(Records excerpted from a collection)
= Beginning of Section =
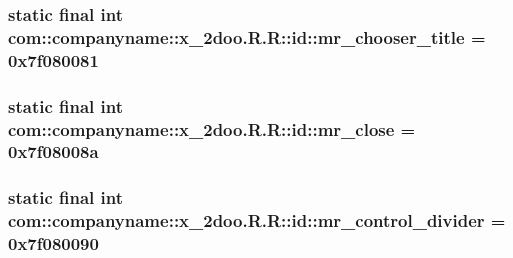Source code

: \hypertarget{classcom_1_1companyname_1_1x__2doo_1_1_r_1_1id_bbd9921f2314adf7a259a59fd668cfb8}{
\subsubsection[{mr\_\-chooser\_\-title}]{\setlength{\rightskip}{0pt plus 5cm}static final int com::companyname::x\_\-2doo.R.R::id::mr\_\-chooser\_\-title = 0x7f080081}}
\label{classcom_1_1companyname_1_1x__2doo_1_1_r_1_1id_bbd9921f2314adf7a259a59fd668cfb8}


\hypertarget{classcom_1_1companyname_1_1x__2doo_1_1_r_1_1id_571c91afc9126c091d61a136a956f194}{
\subsubsection[{mr\_\-close}]{\setlength{\rightskip}{0pt plus 5cm}static final int com::companyname::x\_\-2doo.R.R::id::mr\_\-close = 0x7f08008a}}
\label{classcom_1_1companyname_1_1x__2doo_1_1_r_1_1id_571c91afc9126c091d61a136a956f194}


\hypertarget{classcom_1_1companyname_1_1x__2doo_1_1_r_1_1id_699e1a8ddd052cacfdf7854312687515}{
\subsubsection[{mr\_\-control\_\-divider}]{\setlength{\rightskip}{0pt plus 5cm}static final int com::companyname::x\_\-2doo.R.R::id::mr\_\-control\_\-divider = 0x7f080090}}
\label{classcom_1_1companyname_1_1x__2doo_1_1_r_1_1id_699e1a8ddd052cacfdf7854312687515}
= End of Section =
The task: Could you give all of the data again exactly as written, omitting any pictures?

Task solution:
Source code

: \hypertarget{classcom_1_1companyname_1_1x__2doo_1_1_r_1_1id_bbd9921f2314adf7a259a59fd668cfb8}{
\subsubsection[{mr\_\-chooser\_\-title}]{\setlength{\rightskip}{0pt plus 5cm}static final int com::companyname::x\_\-2doo.R.R::id::mr\_\-chooser\_\-title = 0x7f080081}}
\label{classcom_1_1companyname_1_1x__2doo_1_1_r_1_1id_bbd9921f2314adf7a259a59fd668cfb8}


\hypertarget{classcom_1_1companyname_1_1x__2doo_1_1_r_1_1id_571c91afc9126c091d61a136a956f194}{
\subsubsection[{mr\_\-close}]{\setlength{\rightskip}{0pt plus 5cm}static final int com::companyname::x\_\-2doo.R.R::id::mr\_\-close = 0x7f08008a}}
\label{classcom_1_1companyname_1_1x__2doo_1_1_r_1_1id_571c91afc9126c091d61a136a956f194}


\hypertarget{classcom_1_1companyname_1_1x__2doo_1_1_r_1_1id_699e1a8ddd052cacfdf7854312687515}{
\subsubsection[{mr\_\-control\_\-divider}]{\setlength{\rightskip}{0pt plus 5cm}static final int com::companyname::x\_\-2doo.R.R::id::mr\_\-control\_\-divider = 0x7f080090}}
\label{classcom_1_1companyname_1_1x__2doo_1_1_r_1_1id_699e1a8ddd052cacfdf7854312687515}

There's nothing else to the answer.